Barnes & Noble’s new e-reader, the Nook, goes on sale next Tuesday. Wired calls it a Kindle-killer:
The reader…looks a lot like Amazon’s white plastic e-book, only instead of the chiclet-keyboard there is a color multitouch screen, to be used as a keyboard or to browse books, cover-flow style. The machine runs Google’s Android OS, will have wireless capability from an unspecified carrier and comes in at the same $260 as the now rather old-fashioned-looking Kindle.
But it’s the details of the Barnes & Noble service itself that have us really interested. Gizmodo, which first broke the leaked images, has information that B&N will be discounting titles heavily in their electronic format, which is as is should be (no paper, printing or shipping costs). The Nook will also be able to get books from the Google Books Project.

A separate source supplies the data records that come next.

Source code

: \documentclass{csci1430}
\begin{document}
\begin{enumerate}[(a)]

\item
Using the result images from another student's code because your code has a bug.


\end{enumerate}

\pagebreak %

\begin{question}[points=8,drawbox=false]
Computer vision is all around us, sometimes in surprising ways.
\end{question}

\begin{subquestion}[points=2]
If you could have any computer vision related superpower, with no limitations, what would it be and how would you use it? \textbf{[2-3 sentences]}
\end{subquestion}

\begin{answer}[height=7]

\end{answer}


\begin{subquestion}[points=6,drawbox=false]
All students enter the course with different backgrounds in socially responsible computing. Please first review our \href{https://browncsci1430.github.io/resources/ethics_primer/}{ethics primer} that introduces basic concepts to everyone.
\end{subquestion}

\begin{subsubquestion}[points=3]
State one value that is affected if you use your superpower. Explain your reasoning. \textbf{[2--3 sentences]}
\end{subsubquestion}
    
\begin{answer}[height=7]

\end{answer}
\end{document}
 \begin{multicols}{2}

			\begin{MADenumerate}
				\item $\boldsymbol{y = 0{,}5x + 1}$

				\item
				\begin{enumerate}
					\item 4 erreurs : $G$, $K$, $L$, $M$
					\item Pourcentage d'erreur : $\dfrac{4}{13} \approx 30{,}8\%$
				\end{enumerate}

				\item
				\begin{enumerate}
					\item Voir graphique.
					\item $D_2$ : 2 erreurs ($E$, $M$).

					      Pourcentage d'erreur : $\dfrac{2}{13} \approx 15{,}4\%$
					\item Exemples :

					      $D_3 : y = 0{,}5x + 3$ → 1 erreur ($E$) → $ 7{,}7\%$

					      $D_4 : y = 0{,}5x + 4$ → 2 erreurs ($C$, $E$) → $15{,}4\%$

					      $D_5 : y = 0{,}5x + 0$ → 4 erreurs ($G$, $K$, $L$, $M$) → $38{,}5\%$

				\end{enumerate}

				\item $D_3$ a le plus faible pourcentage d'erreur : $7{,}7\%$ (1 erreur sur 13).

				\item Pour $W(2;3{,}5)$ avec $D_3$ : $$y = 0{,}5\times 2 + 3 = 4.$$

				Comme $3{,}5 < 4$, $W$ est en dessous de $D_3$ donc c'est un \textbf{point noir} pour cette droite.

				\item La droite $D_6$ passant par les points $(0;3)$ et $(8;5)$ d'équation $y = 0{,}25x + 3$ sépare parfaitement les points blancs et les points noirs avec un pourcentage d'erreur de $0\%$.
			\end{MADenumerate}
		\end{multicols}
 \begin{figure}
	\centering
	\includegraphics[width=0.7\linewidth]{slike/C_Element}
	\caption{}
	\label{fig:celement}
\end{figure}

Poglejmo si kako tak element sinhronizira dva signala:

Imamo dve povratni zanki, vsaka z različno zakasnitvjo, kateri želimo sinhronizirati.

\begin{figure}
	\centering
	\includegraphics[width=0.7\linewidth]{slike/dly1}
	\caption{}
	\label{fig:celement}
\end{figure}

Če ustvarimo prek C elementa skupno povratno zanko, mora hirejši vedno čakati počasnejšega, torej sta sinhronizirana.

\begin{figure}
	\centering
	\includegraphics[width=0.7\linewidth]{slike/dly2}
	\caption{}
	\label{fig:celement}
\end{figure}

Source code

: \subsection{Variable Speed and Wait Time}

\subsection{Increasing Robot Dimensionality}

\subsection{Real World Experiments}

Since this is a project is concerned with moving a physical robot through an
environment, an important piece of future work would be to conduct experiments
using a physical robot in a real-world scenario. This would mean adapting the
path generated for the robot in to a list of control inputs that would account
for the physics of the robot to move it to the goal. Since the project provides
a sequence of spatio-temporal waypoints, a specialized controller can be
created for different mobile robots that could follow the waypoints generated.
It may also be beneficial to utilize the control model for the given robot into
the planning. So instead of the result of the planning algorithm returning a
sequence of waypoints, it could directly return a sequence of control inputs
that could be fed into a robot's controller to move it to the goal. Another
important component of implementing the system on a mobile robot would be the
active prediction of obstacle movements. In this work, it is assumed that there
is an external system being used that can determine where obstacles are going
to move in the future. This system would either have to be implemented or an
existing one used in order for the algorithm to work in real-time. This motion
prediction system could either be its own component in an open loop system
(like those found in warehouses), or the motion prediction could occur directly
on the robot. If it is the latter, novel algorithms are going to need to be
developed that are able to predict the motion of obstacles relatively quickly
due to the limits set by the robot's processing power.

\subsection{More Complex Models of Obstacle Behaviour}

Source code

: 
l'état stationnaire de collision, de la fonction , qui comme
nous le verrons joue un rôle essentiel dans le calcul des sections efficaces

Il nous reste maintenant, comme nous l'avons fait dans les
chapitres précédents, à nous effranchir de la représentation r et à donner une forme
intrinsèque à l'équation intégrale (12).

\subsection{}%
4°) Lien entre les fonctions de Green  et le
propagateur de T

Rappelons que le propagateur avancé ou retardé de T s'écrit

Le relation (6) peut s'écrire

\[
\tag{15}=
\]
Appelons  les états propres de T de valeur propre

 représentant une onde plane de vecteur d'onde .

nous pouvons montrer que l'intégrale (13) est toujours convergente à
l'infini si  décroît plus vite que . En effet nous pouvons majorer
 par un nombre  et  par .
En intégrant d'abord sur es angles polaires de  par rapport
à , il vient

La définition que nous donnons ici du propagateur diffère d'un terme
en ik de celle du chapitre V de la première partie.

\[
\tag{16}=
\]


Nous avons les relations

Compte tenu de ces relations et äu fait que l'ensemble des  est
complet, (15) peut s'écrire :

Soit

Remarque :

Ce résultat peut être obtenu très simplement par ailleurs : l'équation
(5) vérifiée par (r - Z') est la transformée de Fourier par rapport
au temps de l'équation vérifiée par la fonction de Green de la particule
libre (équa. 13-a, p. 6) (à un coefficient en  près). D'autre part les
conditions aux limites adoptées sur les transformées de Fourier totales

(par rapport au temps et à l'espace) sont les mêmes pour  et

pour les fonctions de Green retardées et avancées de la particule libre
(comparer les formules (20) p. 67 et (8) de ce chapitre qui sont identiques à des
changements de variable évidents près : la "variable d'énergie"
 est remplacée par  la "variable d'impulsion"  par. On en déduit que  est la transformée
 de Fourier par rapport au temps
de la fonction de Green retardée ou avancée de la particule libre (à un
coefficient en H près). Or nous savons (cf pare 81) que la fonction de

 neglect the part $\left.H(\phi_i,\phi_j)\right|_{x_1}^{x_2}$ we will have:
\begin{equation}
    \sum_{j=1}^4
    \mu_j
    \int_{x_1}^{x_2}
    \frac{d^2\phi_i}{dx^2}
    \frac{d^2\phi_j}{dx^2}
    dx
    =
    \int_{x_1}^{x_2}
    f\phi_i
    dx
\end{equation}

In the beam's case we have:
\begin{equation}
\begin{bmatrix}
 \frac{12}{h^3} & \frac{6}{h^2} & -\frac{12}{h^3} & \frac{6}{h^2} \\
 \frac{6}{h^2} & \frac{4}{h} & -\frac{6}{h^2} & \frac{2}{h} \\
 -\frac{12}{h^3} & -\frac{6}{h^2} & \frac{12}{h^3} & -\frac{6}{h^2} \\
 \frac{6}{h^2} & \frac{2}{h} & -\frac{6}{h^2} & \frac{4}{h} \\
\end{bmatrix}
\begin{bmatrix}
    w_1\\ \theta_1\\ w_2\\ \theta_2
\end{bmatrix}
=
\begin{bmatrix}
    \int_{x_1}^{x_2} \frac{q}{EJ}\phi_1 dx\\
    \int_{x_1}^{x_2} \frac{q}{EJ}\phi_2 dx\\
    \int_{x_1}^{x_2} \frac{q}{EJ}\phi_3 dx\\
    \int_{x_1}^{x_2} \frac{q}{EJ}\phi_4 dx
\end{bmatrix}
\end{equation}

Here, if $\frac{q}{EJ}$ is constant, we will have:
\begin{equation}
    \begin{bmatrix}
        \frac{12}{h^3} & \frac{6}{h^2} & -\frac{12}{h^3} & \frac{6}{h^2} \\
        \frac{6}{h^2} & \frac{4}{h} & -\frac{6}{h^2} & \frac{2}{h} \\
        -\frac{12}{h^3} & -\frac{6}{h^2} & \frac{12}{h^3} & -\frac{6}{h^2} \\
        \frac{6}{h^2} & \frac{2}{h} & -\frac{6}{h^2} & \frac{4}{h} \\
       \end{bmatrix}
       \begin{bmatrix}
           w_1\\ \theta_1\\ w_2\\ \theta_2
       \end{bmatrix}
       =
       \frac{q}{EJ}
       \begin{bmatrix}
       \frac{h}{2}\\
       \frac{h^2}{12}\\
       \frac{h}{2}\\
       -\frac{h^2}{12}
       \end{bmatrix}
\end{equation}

And over at the Wall Street Journal, somebody got a peek at an at ad set to run in The New York Times this coming Sunday. The ad features the line “Lend eBooks to friends,” and this has the potential to destroy the Kindle model. One of the biggest problems with e-books is that you can’t lend or re-sell them. If B&N is selling e-books cheaper than the paper versions, then the resale issue is moot. And lending, even if your friends need a Nook, too, takes away the other big advantage of paper.
It’s nice to finally see some real competition in the e-reader space. The Wall Street Journal revealed yesterday that the Nook would cost $259.